Turbulence Part 5 - Overview of Scale-Resolving Simulations (SRS)

In our recent posts on turbulence, we have approached the topic from an industrial perspective where most turbulence modelling is still conducted using RANS models (typically two-equation models which make use of the Boussinessq hypothesis, i.e. the turbulent viscosity).  While RANS models are indeed the workhorse for industrial CFD simulations, in an increasing number of cases companies and researchers are recognising the need to resolve a greater spectrum of turbulence (e.g. large-scale separation, strongly swirling flows, acoustics, etc.).  In these cases, the information provided by RANS or unsteady RANS (URANS) is limited and we need to consider scale resolving simulation (SRS) techniques.
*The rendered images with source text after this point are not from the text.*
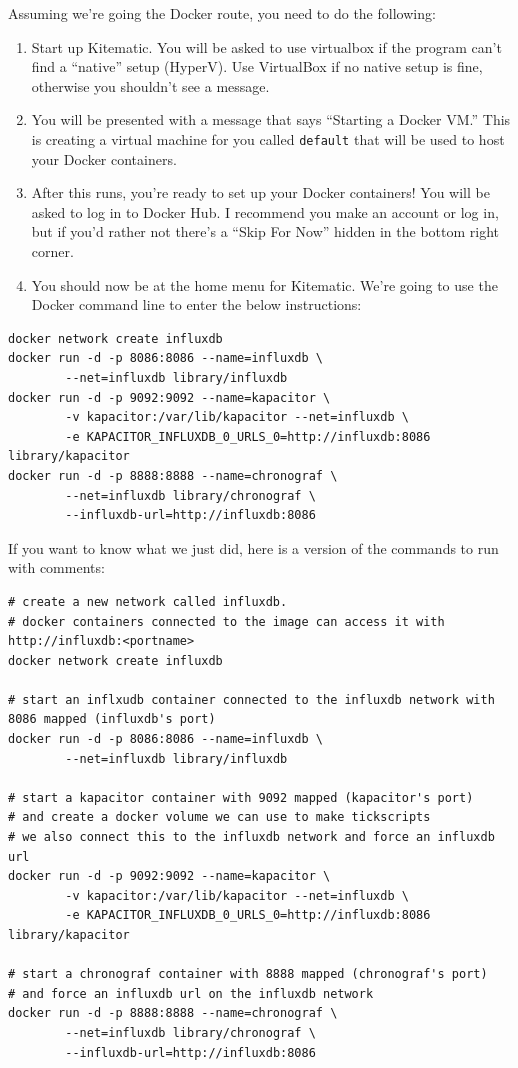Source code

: Assuming we're going the Docker route, you need to do the following:

\begin{enumerate}
\def\labelenumi{\arabic{enumi}.}
\tightlist
\item
  Start up Kitematic. You will be asked to use virtualbox if the program
  can't find a ``native'' setup (HyperV). Use VirtualBox if no native
  setup is fine, otherwise you shouldn't see a message.
\item
  You will be presented with a message that says ``Starting a Docker
  VM.'' This is creating a virtual machine for you called
  \texttt{default} that will be used to host your Docker containers.
\item
  After this runs, you're ready to set up your Docker containers! You
  will be asked to log in to Docker Hub. I recommend you make an account
  or log in, but if you'd rather not there's a ``Skip For Now'' hidden
  in the bottom right corner.
\item
  You should now be at the home menu for Kitematic. We're going to use
  the Docker command line to enter the below instructions:
\end{enumerate}

\begin{verbatim}
docker network create influxdb
docker run -d -p 8086:8086 --name=influxdb \
        --net=influxdb library/influxdb
docker run -d -p 9092:9092 --name=kapacitor \
        -v kapacitor:/var/lib/kapacitor --net=influxdb \ 
        -e KAPACITOR_INFLUXDB_0_URLS_0=http://influxdb:8086 library/kapacitor
docker run -d -p 8888:8888 --name=chronograf \
        --net=influxdb library/chronograf \
        --influxdb-url=http://influxdb:8086
\end{verbatim}

If you want to know what we just did, here is a version of the commands
to run with comments:

\begin{verbatim}
# create a new network called influxdb.
# docker containers connected to the image can access it with http://influxdb:<portname>
docker network create influxdb

# start an inflxudb container connected to the influxdb network with 8086 mapped (influxdb's port)
docker run -d -p 8086:8086 --name=influxdb \
        --net=influxdb library/influxdb

# start a kapacitor container with 9092 mapped (kapacitor's port)
# and create a docker volume we can use to make tickscripts
# we also connect this to the influxdb network and force an influxdb url
docker run -d -p 9092:9092 --name=kapacitor \
        -v kapacitor:/var/lib/kapacitor --net=influxdb \
        -e KAPACITOR_INFLUXDB_0_URLS_0=http://influxdb:8086 library/kapacitor

# start a chronograf container with 8888 mapped (chronograf's port)
# and force an influxdb url on the influxdb network
docker run -d -p 8888:8888 --name=chronograf \
        --net=influxdb library/chronograf \
        --influxdb-url=http://influxdb:8086
\end{verbatim}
Difference in isosurface of Q-criterion between RANS (left) and SRS (right) of crossflow over a cylinder

While rarely used a decade ago outside of academic research, SRS is now increasingly being embraced for many industrial CFD applications across Australia and New Zealand.  This trend is driven by a combination of continued hardware improvements, improved parallel scalability of modern ANSYS CFD solvers and a number of new turbulence modelling strategies which have made SRS more practical to implement on complex industrial geometries.  The main drawback of SRS has been that it requires a suitably fine meshing resolution as well as suitably small timestep in order to obtain accurate results (within a practical timeframe). In the past, these two factors had combined to push SRS out of reach for most industrial CFD users (beyond the lucky few who had access to supercomputing hardware!).


Mesh resolution for a scale-resolved simulation (SRS) of flow over a car mirror

When faced with the necessary compromises, industrial CFD users had typically chosen a URANS approach which provides a nonphysical single-mode transient behaviour that is dominated by the turbulent or RANS length scale. In contrast, a SRS strategy aims to resolve all (or a portion) of the turbulent spectrum and considers all turbulent length scales to the grid or dissipative limit.  In ANSYS CFD, the most detailed approach that is available is Large-Eddy Simulation (LES).  A LES approach essentially resolves all large turbulent structures (which have the bulk influence on the flow-field) up to the available grid limit and dissipates the energy from Kolgomorov scales via the introduction of a sub-grid scale model.  The use of LES in a practical timeframe is not feasible for wall-bounded flows at high Reynolds numbers, due to the requirement for excessive grid spacing in the boundary layer when using LES.  For this reason, LES has previously been regarded as most applicable to free shear flows.  However, recent development of a Wall-Modelled LES (WMLES) approach has meant that less stringent meshing (and, consequently, temporal resolution) requirements can be used in the boundary layer which means that WMLES is applicable to a wider range of industrial problems.


Large eddy simulation (LES) of the flow over a backward-facing step to capture separated profile

To rectify this issue relating to suitable grid resolution in the boundary layer, ANSYS CFD has also developed a number of hybrid SRS models which limit the resolution of turbulent structures to all regions which fall outside the boundary layer. This strategy is optimal for wall-bounded applications, since RANS models are utilized locally to resolve the boundary layer whilst the turbulent scales are properly resolved in the unsteady regions.


The choice of most suitable SRS modelling strategy will depend upon your application.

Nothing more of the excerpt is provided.